# Differential equation

#### Bill Foster

1. The problem statement, all variables and given/known data

I'm pretty rusty at these. But given the following:

$$\frac{dN_a}{dt}=-\frac{N_a}{\tau_a}$$
$$\frac{dN_b}{dt}=\frac{N_a}{\tau_a}-\frac{N_b}{\tau_b}$$

3. The attempt at a solution

The first one, naturally, is easy $$N_a(t)=N_a(0)e^\frac{-t}{\tau_a}$$

The second one is giving me a little trouble.

I tried it as such:

$$\frac{dN_b}{dt}=\frac{N_a\tau_b-N_b\tau_a}{\tau_a \tau_b}$$

$$\frac{dN_b}{N_a\tau_b-N_b\tau_a}=\frac{dt}{\tau_a \tau_b}$$

Let $$x=N_a\tau_b-N_b\tau_a$$

$$dx=-dN_b\tau_a$$

$$\frac{dx}{x\tau_a}=\frac{dt}{\tau_a \tau_b}$$

$$\frac{dx}{x}=\frac{dt}{\tau_b}$$

$$x(t)=x_0e^\frac{-t}{\tau_b}$$

$$N_a\tau_b-N_b\tau_a=x_0e^\frac{-t}{\tau_b}$$

$$N_b\tau_a=N_a\tau_b-x_0e^\frac{-t}{\tau_b}$$

$$N_b(t)=\frac{N_a\tau_b-x_0e^\frac{-t}{\tau_b}}{\tau_a}$$

Now, at $$t=0$$, $$N_b(t=0)=N_{b0}$$

So $$x_0=N_a\tau_b-N_{b0}\tau_a$$

$$N_b(t)=\frac{N_a\tau_b-(N_a\tau_b-N_{b0}\tau_a)e^\frac{-t}{\tau_b}}{\tau_a}$$

But I don't think that's right because it blows up. It's supposed to be a decay problem.

Did I solve it correctly?

#### Bill Foster

I believe that is right.

Now I'm trying to solve it using the Euler method...
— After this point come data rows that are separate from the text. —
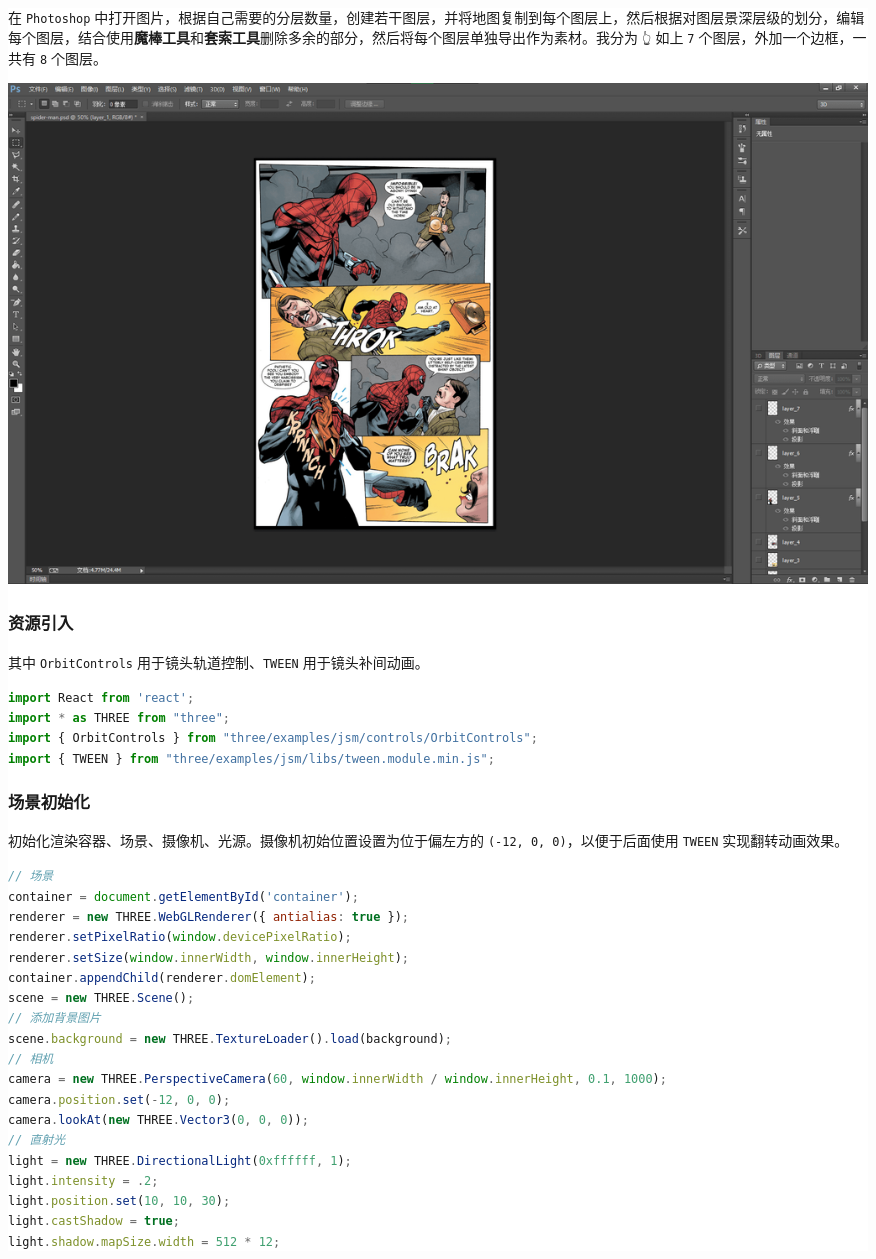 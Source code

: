 在 `Photoshop` 中打开图片，根据自己需要的分层数量，创建若干图层，并将地图复制到每个图层上，然后根据对图层景深层级的划分，编辑每个图层，结合使用**魔棒工具**和**套索工具**删除多余的部分，然后将每个图层单独导出作为素材。我分为 `👆` 如上 `7` 个图层，外加一个边框，一共有 `8` 个图层。

![ps](./images/ps.png)

### 资源引入

其中 `OrbitControls` 用于镜头轨道控制、`TWEEN` 用于镜头补间动画。

```js
import React from 'react';
import * as THREE from "three";
import { OrbitControls } from "three/examples/jsm/controls/OrbitControls";
import { TWEEN } from "three/examples/jsm/libs/tween.module.min.js";
```

### 场景初始化

初始化渲染容器、场景、摄像机、光源。摄像机初始位置设置为位于偏左方的 `(-12, 0, 0)`，以便于后面使用 `TWEEN` 实现翻转动画效果。

```js
// 场景
container = document.getElementById('container');
renderer = new THREE.WebGLRenderer({ antialias: true });
renderer.setPixelRatio(window.devicePixelRatio);
renderer.setSize(window.innerWidth, window.innerHeight);
container.appendChild(renderer.domElement);
scene = new THREE.Scene();
// 添加背景图片
scene.background = new THREE.TextureLoader().load(background);
// 相机
camera = new THREE.PerspectiveCamera(60, window.innerWidth / window.innerHeight, 0.1, 1000);
camera.position.set(-12, 0, 0);
camera.lookAt(new THREE.Vector3(0, 0, 0));
// 直射光
light = new THREE.DirectionalLight(0xffffff, 1);
light.intensity = .2;
light.position.set(10, 10, 30);
light.castShadow = true;
light.shadow.mapSize.width = 512 * 12;
```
$$N_b(t+\Delta{t})=N_b(t)-\Delta{t}*\frac{dN_b}{dt}$$

I get: $$N_b(t+\Delta{t})=N_b(t)-\Delta{t}*(\frac{N_a}{\tau_a}-\frac{N_b}{\tau_b})$$

And THAT blows up.

#### HallsofIvy

1. The problem statement, all variables and given/known data

I'm pretty rusty at these. But given the following:

$$\frac{dN_a}{dt}=-\frac{N_a}{\tau_a}$$
$$\frac{dN_b}{dt}=\frac{N_a}{\tau_a}-\frac{N_b}{\tau_b}$$

3. The attempt at a solution

The first one, naturally, is easy $$N_a(t)=N_a(0)e^\frac{-t}{\tau_a}$$

The second one is giving me a little trouble.

I tried it as such:

$$\frac{dN_b}{dt}=\frac{N_a\tau_b-N_b\tau_a}{\tau_a \tau_b}$$
Instead use the solution to the first equation to write the equation as
$$\frac{dN_b}{dt}=\frac{N_a(0)}{\tau_a}e^\frac{-t}{\tau_a}-\frac{N_b}{\tau_b}$$
$$\frac{dN_b}{dt}+ \frac{N_b}{\tau_b}= \frac{N_a(0)}{\tau_a}e^\frac{-t}{\tau_a}$$

That's a linear non-homogeneous differential equation with constant coefficients. Its characteristic equation is $$r+ \frac{r}{\tau_b}= 0$$ and you can look for a specific solution of the entire equation of the form $$Ae^\frac{-t}{\tau_a}$$.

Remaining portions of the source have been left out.